Written By: Tony Covey
From time to time golf companies need a little help reinvigorating, energizing, or re-branding themselves. And sometimes companies just need help stepping out of their own tightly-packed corporate boxes. When those needs arise, the biggest names in golf often turn to industrial design firms to bring the sexy back to stale product lines.
Although you may never have heard of them, design firms like Priority Designs and The Hive have played major roles in designing products for the biggest names in golf. While their corporate logos never made it onto the clubs, these companies are responsible for products like TaylorMade’s R7 series and Nike’s VRS Covert lineup.
Not Every Design Becomes Reality
Of course, not everything these design firms create makes it to a retail shelf near you. Sometimes what looks like a really cool idea never makes it past the concept phase. Take for example these concept drawings of what could have become Nike’s High Performance Golf Tees.

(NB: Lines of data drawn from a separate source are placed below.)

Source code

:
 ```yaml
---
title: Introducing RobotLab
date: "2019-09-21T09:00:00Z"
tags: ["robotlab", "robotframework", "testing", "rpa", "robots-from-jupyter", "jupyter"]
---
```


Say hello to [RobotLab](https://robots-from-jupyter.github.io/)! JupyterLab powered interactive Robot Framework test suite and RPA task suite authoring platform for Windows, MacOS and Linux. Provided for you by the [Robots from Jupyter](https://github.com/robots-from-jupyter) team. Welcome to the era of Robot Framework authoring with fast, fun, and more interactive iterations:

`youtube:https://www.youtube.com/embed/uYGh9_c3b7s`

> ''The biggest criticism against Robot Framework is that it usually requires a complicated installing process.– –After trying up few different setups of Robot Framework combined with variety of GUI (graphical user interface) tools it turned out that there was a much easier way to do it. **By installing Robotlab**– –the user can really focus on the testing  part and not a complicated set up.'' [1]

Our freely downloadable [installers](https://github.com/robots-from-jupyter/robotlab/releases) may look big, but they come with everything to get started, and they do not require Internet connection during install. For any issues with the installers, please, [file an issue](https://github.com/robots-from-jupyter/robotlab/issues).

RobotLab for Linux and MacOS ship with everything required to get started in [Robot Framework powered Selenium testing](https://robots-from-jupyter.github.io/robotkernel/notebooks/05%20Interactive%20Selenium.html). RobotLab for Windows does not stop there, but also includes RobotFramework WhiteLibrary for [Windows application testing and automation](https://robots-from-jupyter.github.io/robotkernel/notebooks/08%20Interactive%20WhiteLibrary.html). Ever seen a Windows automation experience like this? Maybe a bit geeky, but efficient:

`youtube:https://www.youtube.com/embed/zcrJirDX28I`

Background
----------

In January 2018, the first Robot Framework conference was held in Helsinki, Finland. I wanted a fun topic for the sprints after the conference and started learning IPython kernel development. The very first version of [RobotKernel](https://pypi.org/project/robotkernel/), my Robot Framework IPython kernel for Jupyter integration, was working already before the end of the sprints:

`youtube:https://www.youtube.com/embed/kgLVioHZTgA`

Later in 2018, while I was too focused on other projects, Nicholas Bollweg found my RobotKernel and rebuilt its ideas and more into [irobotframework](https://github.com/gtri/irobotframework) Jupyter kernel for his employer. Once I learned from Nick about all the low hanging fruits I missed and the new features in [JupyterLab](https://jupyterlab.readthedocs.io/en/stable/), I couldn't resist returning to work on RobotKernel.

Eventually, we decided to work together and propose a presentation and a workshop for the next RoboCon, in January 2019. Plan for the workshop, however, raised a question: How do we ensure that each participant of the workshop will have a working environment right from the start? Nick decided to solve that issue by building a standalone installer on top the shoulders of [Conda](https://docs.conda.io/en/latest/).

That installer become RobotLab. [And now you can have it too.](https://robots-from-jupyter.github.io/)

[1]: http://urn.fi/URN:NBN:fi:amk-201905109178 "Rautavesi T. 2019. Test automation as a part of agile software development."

In 2004 a “product innovation firm” called Altitude Inc. was asked to design a better golf tee for Nike.
The more noteworthy concepts from Altitude’s include:
Card (pictured left) – a flat design that enables easy storage.

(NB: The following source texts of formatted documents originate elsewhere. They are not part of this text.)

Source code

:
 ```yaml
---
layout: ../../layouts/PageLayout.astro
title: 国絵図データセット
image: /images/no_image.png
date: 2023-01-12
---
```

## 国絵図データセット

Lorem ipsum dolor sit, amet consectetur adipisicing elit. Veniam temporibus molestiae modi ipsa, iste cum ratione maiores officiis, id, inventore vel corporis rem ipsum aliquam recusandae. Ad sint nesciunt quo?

Spline (pictured right) – a design the cradles the ball and moves it away from the stem, reducing club interference. Score lines on the stem make it easy to set the tee at a consistent height.
Genie (pictured middle) – the upper (made from recycled cellulose powder) is designed to disintegrate on impact, while the bottom half (made from time-released fertilizer) is designed to stay in the ground and help keep the course healthy.

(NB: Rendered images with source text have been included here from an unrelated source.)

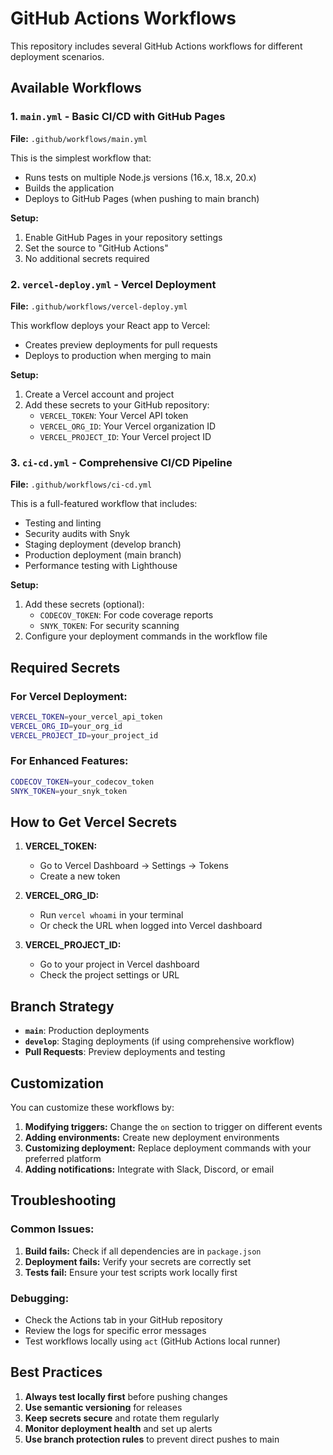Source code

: # GitHub Actions Workflows

This repository includes several GitHub Actions workflows for different deployment scenarios.

## Available Workflows

### 1. `main.yml` - Basic CI/CD with GitHub Pages
**File:** `.github/workflows/main.yml`

This is the simplest workflow that:
- Runs tests on multiple Node.js versions (16.x, 18.x, 20.x)
- Builds the application
- Deploys to GitHub Pages (when pushing to main branch)

**Setup:**
1. Enable GitHub Pages in your repository settings
2. Set the source to "GitHub Actions"
3. No additional secrets required

### 2. `vercel-deploy.yml` - Vercel Deployment
**File:** `.github/workflows/vercel-deploy.yml`

This workflow deploys your React app to Vercel:
- Creates preview deployments for pull requests
- Deploys to production when merging to main

**Setup:**
1. Create a Vercel account and project
2. Add these secrets to your GitHub repository:
   - `VERCEL_TOKEN`: Your Vercel API token
   - `VERCEL_ORG_ID`: Your Vercel organization ID
   - `VERCEL_PROJECT_ID`: Your Vercel project ID

### 3. `ci-cd.yml` - Comprehensive CI/CD Pipeline
**File:** `.github/workflows/ci-cd.yml`

This is a full-featured workflow that includes:
- Testing and linting
- Security audits with Snyk
- Staging deployment (develop branch)
- Production deployment (main branch)
- Performance testing with Lighthouse

**Setup:**
1. Add these secrets (optional):
   - `CODECOV_TOKEN`: For code coverage reports
   - `SNYK_TOKEN`: For security scanning
2. Configure your deployment commands in the workflow file

## Required Secrets

### For Vercel Deployment:
```bash
VERCEL_TOKEN=your_vercel_api_token
VERCEL_ORG_ID=your_org_id
VERCEL_PROJECT_ID=your_project_id
```

### For Enhanced Features:
```bash
CODECOV_TOKEN=your_codecov_token
SNYK_TOKEN=your_snyk_token
```

## How to Get Vercel Secrets

1. **VERCEL_TOKEN:**
   - Go to Vercel Dashboard → Settings → Tokens
   - Create a new token

2. **VERCEL_ORG_ID:**
   - Run `vercel whoami` in your terminal
   - Or check the URL when logged into Vercel dashboard

3. **VERCEL_PROJECT_ID:**
   - Go to your project in Vercel dashboard
   - Check the project settings or URL

## Branch Strategy

- **`main`**: Production deployments
- **`develop`**: Staging deployments (if using comprehensive workflow)
- **Pull Requests**: Preview deployments and testing

## Customization

You can customize these workflows by:

1. **Modifying triggers:** Change the `on` section to trigger on different events
2. **Adding environments:** Create new deployment environments
3. **Customizing deployment:** Replace deployment commands with your preferred platform
4. **Adding notifications:** Integrate with Slack, Discord, or email

## Troubleshooting

### Common Issues:

1. **Build fails:** Check if all dependencies are in `package.json`
2. **Deployment fails:** Verify your secrets are correctly set
3. **Tests fail:** Ensure your test scripts work locally first

### Debugging:

- Check the Actions tab in your GitHub repository
- Review the logs for specific error messages
- Test workflows locally using `act` (GitHub Actions local runner)

## Best Practices

1. **Always test locally first** before pushing changes
2. **Use semantic versioning** for releases
3. **Keep secrets secure** and rotate them regularly
4. **Monitor deployment health** and set up alerts
5. **Use branch protection rules** to prevent direct pushes to main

Mojo Interior – features a liquid center that Altitude suggested be brewed from Tiger Woods’ sweat, turf from Scotland, sand from Pebble Beach and tears from the Nike goddess.
Mojo – a bright orange power core increases visibility while the hourglass shape helps manage friction.
According to the Altitude website, at one point in time Nike was evaluating 4 of 33 prototype designs they created for large-scale production. The designs were featured on the cover of Innovation Magazine and also won a 2004 Business Week/IDEA Gold award in 2004. Despite the accolades within the design community; as far as we know, not a single one of these tees made it to retail.
The Tee Matters
In our MyGolfSpy Labs article on Golf Tees, we showed that the tee can make a huge difference in performance (in once case 15.7 yards more than the standard wooden tee), so we’d certainly be interested to see how these prototypes would perform in the real world. Who knows why Nike never let them see the light of day, but as Nike is fond of saying, “there is no finish line”. So within that context, it’s possible that it’s not too late for these interesting (and shall we say unique?) designs to become reality.